Rosamund de la Bonte. Device. Per fess argent and purpure, in pale a unicorn's head couped sable and a plate between in fess a decrescent and an increscent argent. Note that the letter of intent and the submittor's forms had the given name as Rosamyn. This is not the registered form of her name nor is it the form that had previously been submitted. If she wishes to use this form, she must file a change of name. At the time the previous submission was returned, Laurel noted "Note that the three tertiaries are thematically unified, but the "phases of the moon" are not really period style." The same is true now and the stylistic problem has only been increased by taking them down to the field from a chief. Now there are four charges of at least three different types in a single (if eccentric) group on the field. This is a variant of "slot machine heraldry" and certainly is not period style.




Dara Armand. Device. Azure, a pall between a fir tree couped and two increscents argent. Under both sets of rules this conflicts with Collet ("Azure, a pall argent.", cited in Woodward, p. 5): there is only one difference here for adding the secondary charges. Similarly, it conflicts with Ailith ferch Dafydd ("Azure, a pall between a Celtic cross and two unicorns rampant argent."): there only the change of type in the single group of secondary charges.

Fiona O'Mull. Badge for House Dragon Heart. Gules, in pale three flames of fire between two dragon's wings conjoined, displayed and inverted, Or. As the Pursuivant for Cloondara noted, the household name is in direct conflict with the Middle Kingdom's Order of the Dragon's Heart. The flames are so reduced in size by the design that they are virtually unidentifiable. Moreover, there is really no way to guarantee that this design will be drawn in this particular manner, even through a long and precise blazon. These two facts together clearly point to a design that is not period style.

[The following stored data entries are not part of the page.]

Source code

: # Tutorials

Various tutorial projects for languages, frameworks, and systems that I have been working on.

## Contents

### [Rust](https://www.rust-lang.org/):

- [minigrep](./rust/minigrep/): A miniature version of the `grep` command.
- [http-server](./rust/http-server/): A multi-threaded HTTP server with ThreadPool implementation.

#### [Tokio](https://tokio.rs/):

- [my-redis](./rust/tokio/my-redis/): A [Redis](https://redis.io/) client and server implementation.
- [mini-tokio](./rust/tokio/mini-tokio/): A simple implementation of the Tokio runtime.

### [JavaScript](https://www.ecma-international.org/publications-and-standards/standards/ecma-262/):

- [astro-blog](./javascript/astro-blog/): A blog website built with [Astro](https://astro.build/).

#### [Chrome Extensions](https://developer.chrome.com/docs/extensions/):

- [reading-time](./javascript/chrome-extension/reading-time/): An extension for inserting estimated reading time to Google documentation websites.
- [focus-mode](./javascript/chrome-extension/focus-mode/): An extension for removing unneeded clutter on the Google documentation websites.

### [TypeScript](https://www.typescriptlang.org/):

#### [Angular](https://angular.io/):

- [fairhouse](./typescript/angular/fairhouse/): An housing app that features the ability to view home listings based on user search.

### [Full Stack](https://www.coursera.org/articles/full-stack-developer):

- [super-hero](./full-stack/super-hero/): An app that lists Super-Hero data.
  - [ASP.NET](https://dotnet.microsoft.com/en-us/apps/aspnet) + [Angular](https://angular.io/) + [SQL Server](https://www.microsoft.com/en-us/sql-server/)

Gunther Addis. Device. Sable, fretty argent, on a bezant two axes in saltire gules. Sadly, under both rules, the charged bezant gives the appearance of arms of pretense, since it is charged with multiple charges.This is the more suggestive since two weapons crossed in saltire are such a common theme in heraldic art.

Robert Cattanach of Moravia. Device. Argent, on a bend sinister wavy azure, a catamount courant to sinister argent. Conflict with Morgan Caitriona Bruce ("Argent, on a bend sinister wavy azure between two penannular brooches, openings to chief, pins bendwise sinister sable, a penannular brooch, opening to base, bendwise sinister, argent. In this case, it is hard to see how the position's of the animate and inanimate charges can be compared adequately.

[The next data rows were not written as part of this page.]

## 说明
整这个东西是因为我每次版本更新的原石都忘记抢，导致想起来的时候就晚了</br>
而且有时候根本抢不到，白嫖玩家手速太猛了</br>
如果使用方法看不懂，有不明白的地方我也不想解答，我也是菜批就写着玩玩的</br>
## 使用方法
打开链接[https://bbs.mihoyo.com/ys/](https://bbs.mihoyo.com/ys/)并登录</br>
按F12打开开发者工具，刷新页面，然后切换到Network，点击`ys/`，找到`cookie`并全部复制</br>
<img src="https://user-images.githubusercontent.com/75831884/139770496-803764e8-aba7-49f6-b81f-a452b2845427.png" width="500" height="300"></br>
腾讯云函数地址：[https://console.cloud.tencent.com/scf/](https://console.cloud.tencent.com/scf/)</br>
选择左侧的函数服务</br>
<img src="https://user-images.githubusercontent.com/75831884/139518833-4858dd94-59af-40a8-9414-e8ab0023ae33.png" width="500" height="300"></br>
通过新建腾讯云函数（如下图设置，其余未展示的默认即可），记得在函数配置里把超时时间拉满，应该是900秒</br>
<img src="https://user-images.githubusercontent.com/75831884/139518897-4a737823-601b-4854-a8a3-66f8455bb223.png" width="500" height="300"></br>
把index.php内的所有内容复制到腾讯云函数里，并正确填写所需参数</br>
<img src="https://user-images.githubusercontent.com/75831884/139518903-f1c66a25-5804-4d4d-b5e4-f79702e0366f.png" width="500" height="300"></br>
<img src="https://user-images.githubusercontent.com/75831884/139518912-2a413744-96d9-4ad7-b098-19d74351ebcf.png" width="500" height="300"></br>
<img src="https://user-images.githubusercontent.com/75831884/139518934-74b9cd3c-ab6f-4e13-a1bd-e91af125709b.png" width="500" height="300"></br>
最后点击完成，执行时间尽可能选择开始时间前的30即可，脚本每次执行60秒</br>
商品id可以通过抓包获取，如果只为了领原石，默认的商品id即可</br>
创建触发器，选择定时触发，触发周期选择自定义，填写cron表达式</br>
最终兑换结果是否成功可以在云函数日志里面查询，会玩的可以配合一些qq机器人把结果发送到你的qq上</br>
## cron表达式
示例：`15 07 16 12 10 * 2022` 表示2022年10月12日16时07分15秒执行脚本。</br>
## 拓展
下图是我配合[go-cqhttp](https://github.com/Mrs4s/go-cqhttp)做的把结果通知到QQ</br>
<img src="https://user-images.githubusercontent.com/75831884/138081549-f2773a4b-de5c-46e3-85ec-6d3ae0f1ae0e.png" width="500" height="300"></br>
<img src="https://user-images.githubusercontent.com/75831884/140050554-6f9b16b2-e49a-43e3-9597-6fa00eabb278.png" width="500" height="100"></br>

Christopher Kirk Dracovis. Device. Per bend sinister gules and sable, on a bend sinister argent, three hourglasses palewise sable, in dexter chief a quill pen and a rapier in saltire argent. Since the tincture of the bend was omitted from the letter of intent, the submission must be pended until the July meeting to allow further conflict checking.

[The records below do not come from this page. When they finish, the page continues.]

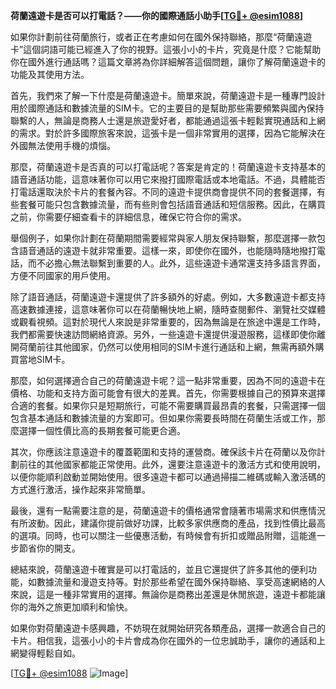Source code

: **荷蘭遠遊卡是否可以打電話？——你的國際通話小助手[[TG💪+ @esim1088](https://t.me/s/esim1088)]**

如果你計劃前往荷蘭旅行，或者正在考慮如何在國外保持聯絡，那麼“荷蘭遠遊卡”這個詞語可能已經進入了你的視野。這張小小的卡片，究竟是什麼？它能幫助你在國外進行通話嗎？這篇文章將為你詳細解答這個問題，讓你了解荷蘭遠遊卡的功能及其使用方法。

首先，我們來了解一下什麼是荷蘭遠遊卡。簡單來說，荷蘭遠遊卡是一種專門設計用於國際通話和數據流量的SIM卡。它的主要目的是幫助那些需要頻繁與國內保持聯繫的人，無論是商務人士還是旅遊愛好者，都能通過這張卡輕鬆實現通話和上網的需求。對於許多國際旅客來說，這張卡是一個非常實用的選擇，因為它能解決在外國無法使用手機的煩惱。

那麼，荷蘭遠遊卡是否真的可以打電話呢？答案是肯定的！荷蘭遠遊卡支持基本的語音通話功能，這意味著你可以用它來撥打國際電話或本地電話。不過，具體能否打電話還取決於卡片的套餐內容。不同的遠遊卡提供商會提供不同的套餐選擇，有些套餐可能只包含數據流量，而有些則會包括語音通話和短信服務。因此，在購買之前，你需要仔細查看卡的詳細信息，確保它符合你的需求。

舉個例子，如果你計劃在荷蘭期間需要經常與家人朋友保持聯繫，那麼選擇一款包含語音通話的遠遊卡就非常重要。這樣一來，即使你在國外，也能隨時隨地撥打電話，而不必擔心無法聯繫到重要的人。此外，這些遠遊卡通常還支持多語言界面，方便不同國家的用戶使用。

除了語音通話，荷蘭遠遊卡還提供了許多額外的好處。例如，大多數遠遊卡都支持高速數據連接，這意味著你可以在荷蘭暢快地上網，隨時查閱郵件、瀏覽社交媒體或觀看視頻。這對於現代人來說是非常重要的，因為無論是在旅途中還是工作時，我們都需要快速訪問網絡資源。另外，一些遠遊卡還提供漫遊服務，這樣即使你離開荷蘭前往其他國家，仍然可以使用相同的SIM卡進行通話和上網，無需再額外購買當地SIM卡。

那麼，如何選擇適合自己的荷蘭遠遊卡呢？這一點非常重要，因為不同的遠遊卡在價格、功能和支持方面可能會有很大的差異。首先，你需要根據自己的預算來選擇合適的套餐。如果你只是短期旅行，可能不需要購買最昂貴的套餐，只需選擇一個包含基本通話和數據流量的方案即可。但如果你需要長時間在荷蘭生活或工作，那麼選擇一個性價比高的長期套餐可能更合適。

其次，你應該注意遠遊卡的覆蓋範圍和支持的運營商。確保該卡片在荷蘭以及你計劃前往的其他國家都能正常使用。此外，還要注意遠遊卡的激活方式和使用說明，以便你能順利啟動並開始使用。很多遠遊卡都可以通過掃描二維碼或輸入激活碼的方式進行激活，操作起來非常簡單。

最後，還有一點需要注意的是，荷蘭遠遊卡的價格通常會隨著市場需求和供應情況有所波動。因此，建議你提前做好功課，比較多家供應商的產品，找到性價比最高的選項。同時，也可以關注一些優惠活動，有時候會有折扣或贈品附贈，這能進一步節省你的開支。

總結來說，荷蘭遠遊卡確實是可以打電話的，並且它還提供了許多其他的便利功能，如數據流量和漫遊支持等。對於那些希望在國外保持聯絡、享受高速網絡的人來說，這是一種非常實用的選擇。無論你是商務出差還是休閒旅遊，遠遊卡都能讓你的海外之旅更加順利和愉快。

如果你對荷蘭遠遊卡感興趣，不妨現在就開始研究各類產品，選擇一款適合自己的卡片。相信我，這張小小的卡片會成為你在國外的一位忠誠助手，讓你的通話和上網變得輕鬆自如。

[[TG💪+ @esim1088](https://t.me/s/esim1088) ![Image](https://i.postimg.cc/4NQfJmqS/Snipaste-2025-05-13-00-14-12.png)]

Yvon Bater of Darkwood. Device. Gules, a human skull affronty argent between two cobras, erect and respectant, tails crossed in base, Or. The tincture of the serpents was omitted from the letter of intent. This submission is therefore pended until the July meeting for further conflict checking.


Dagmar bint Omar. Name and device. Argent, a staff of Asculapius between on two flaunches azure, two hummingbirds rising respectant, wings elevated and addorsed, argent. Since the tincture of the hummingbirds was omitted from the letter of intent, the submission must be pended until the July meeting for further conflict checking.